But authorities are now warning of the growing impact Covid-19 is having on young people, such as Jerry Ward, 29, who told CNN that he had to be hospitalized after going to a party at the house for his birthday. a cousin.
“Three days later, everyone started texting,” to say they were not feeling well, Ward told CNN from his hospital room at Westside Regional Medical Center in Plantation, Florida.
According to him, ten people in their 20s and 30s from that party in South Florida have been diagnosed with Covid-19.
“They should take it seriously,” Ward said of the youth. “Just go to places that are necessary, like medical appointments, work, things of that nature.”
According to Florida Governor Ron DeSantis, the average age of Covid-19 positive cases in March was 65. But in the last week, it has dropped to 35 years.
“What we have seen, particularly over the past week, is a true explosion in new cases among our younger demographic groups,” DeSantis said at a press conference in Orlando earlier this week.

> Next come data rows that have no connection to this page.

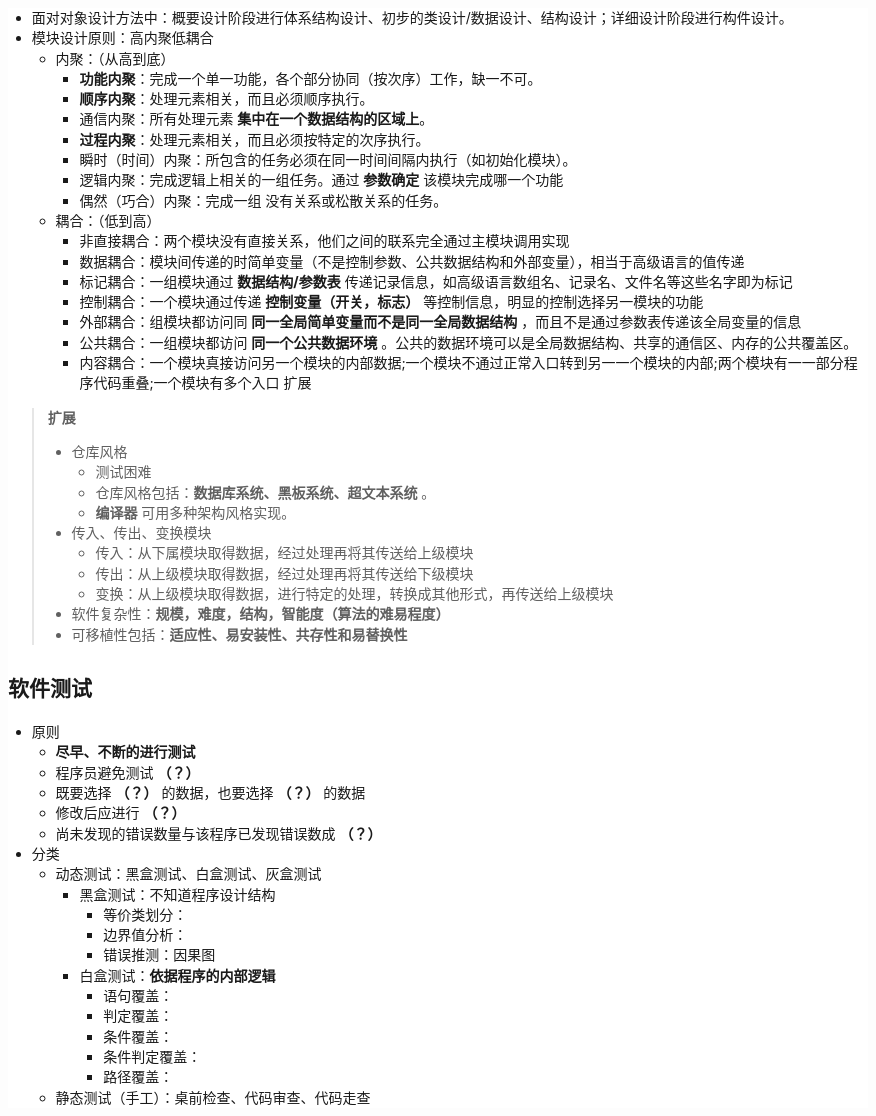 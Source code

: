   * 面对对象设计方法中：概要设计阶段进行体系结构设计、初步的类设计/数据设计、结构设计；详细设计阶段进行构件设计。
* 模块设计原则：高内聚低耦合
  * 内聚：（从高到底）
    * **功能内聚**：完成一个单一功能，各个部分协同（按次序）工作，缺一不可。
    * **顺序内聚**：处理元素相关，而且必须顺序执行。
    * 通信内聚：所有处理元素 **集中在一个数据结构的区域上**。
    * **过程内聚**：处理元素相关，而且必须按特定的次序执行。
    * 瞬时（时间）内聚：所包含的任务必须在同一时间间隔内执行（如初始化模块）。
    * 逻辑内聚：完成逻辑上相关的一组任务。通过 **参数确定** 该模块完成哪一个功能
    * 偶然（巧合）内聚：完成一组 没有关系或松散关系的任务。
  * 耦合：（低到高）
    * 非直接耦合：两个模块没有直接关系，他们之间的联系完全通过主模块调用实现
    * 数据耦合：模块间传递的时简单变量（不是控制参数、公共数据结构和外部变量），相当于高级语言的值传递
    * 标记耦合：一组模块通过 **数据结构/参数表** 传递记录信息，如高级语言数组名、记录名、文件名等这些名字即为标记
    * 控制耦合：一个模块通过传递 **控制变量（开关，标志）** 等控制信息，明显的控制选择另一模块的功能
    * 外部耦合：组模块都访问同 **同一全局简单变量而不是同一全局数据结构** ，而且不是通过参数表传递该全局变量的信息
    * 公共耦合：一组模块都访问 **同一个公共数据环境** 。公共的数据环境可以是全局数据结构、共享的通信区、内存的公共覆盖区。
    * 内容耦合：一个模块真接访问另一个模块的内部数据;一个模块不通过正常入口转到另一一个模块的内部;两个模块有一一部分程序代码重叠;一个模块有多个入口
扩展

>**扩展**
>* 仓库风格
>   * 测试困难
>   * 仓库风格包括：**数据库系统、黑板系统、超文本系统** 。
>   * **编译器** 可用多种架构风格实现。
>* 传入、传出、变换模块
>   * 传入：从下属模块取得数据，经过处理再将其传送给上级模块
>   * 传出：从上级模块取得数据，经过处理再将其传送给下级模块
>   * 变换：从上级模块取得数据，进行特定的处理，转换成其他形式，再传送给上级模块
>* 软件复杂性：**规模，难度，结构，智能度（算法的难易程度）**
>* 可移植性包括：**适应性、易安装性、共存性和易替换性**

## 软件测试
* 原则
  * **尽早、不断的进行测试**
  * 程序员避免测试 **（？）**
  * 既要选择 **（？）** 的数据，也要选择 **（？）** 的数据
  * 修改后应进行 **（？）**
  * 尚未发现的错误数量与该程序已发现错误数成 **（？）**
* 分类
  * 动态测试：黑盒测试、白盒测试、灰盒测试
    * 黑盒测试：不知道程序设计结构
      * 等价类划分：
      * 边界值分析：
      * 错误推测：因果图
    * 白盒测试：**依据程序的内部逻辑**
      * 语句覆盖：
      * 判定覆盖：
      * 条件覆盖：
      * 条件判定覆盖：
      * 路径覆盖：
  * 静态测试（手工）：桌前检查、代码审查、代码走查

“Half of these positive tests are in that age group of 34 years and younger, and most of the tests we are seeing are actually 25 to 34 years old,” said the governor. “They represent most of all the positive evidence by a pretty decent margin for anyone throughout the pandemic.”
The situation in Florida became bleaker on Thursday, after reports of two deaths of Covid-19 patients under the age of 18. In the past, DeSantis, a Republican, had pointed to the lack of death among minors to support his effort to reopen Florida schools this fall.
The increase in cases among young people is a “latent fire”, says an expert
Some young people who become infected will need to be hospitalized if they have underlying medical conditions, such as Ward. But while many will recover at home, that doesn’t mean the impacts are less severe.
Taisia Graham, 23, who is recovering from Covid-19, warned her peers to take the disease seriously in a video posted on YouTube, saying, “This is the worst feeling I have ever felt in all my lifetime”.
When asked to see other young people in Florida who don’t take social distancing or wear masks seriously, Graham, the mother of a 2-year-old girl, admitted that she acted the same way when Florida began reopening.
“Now that I have Covid, I think it’s really important that people really take this seriously,” he told CNN.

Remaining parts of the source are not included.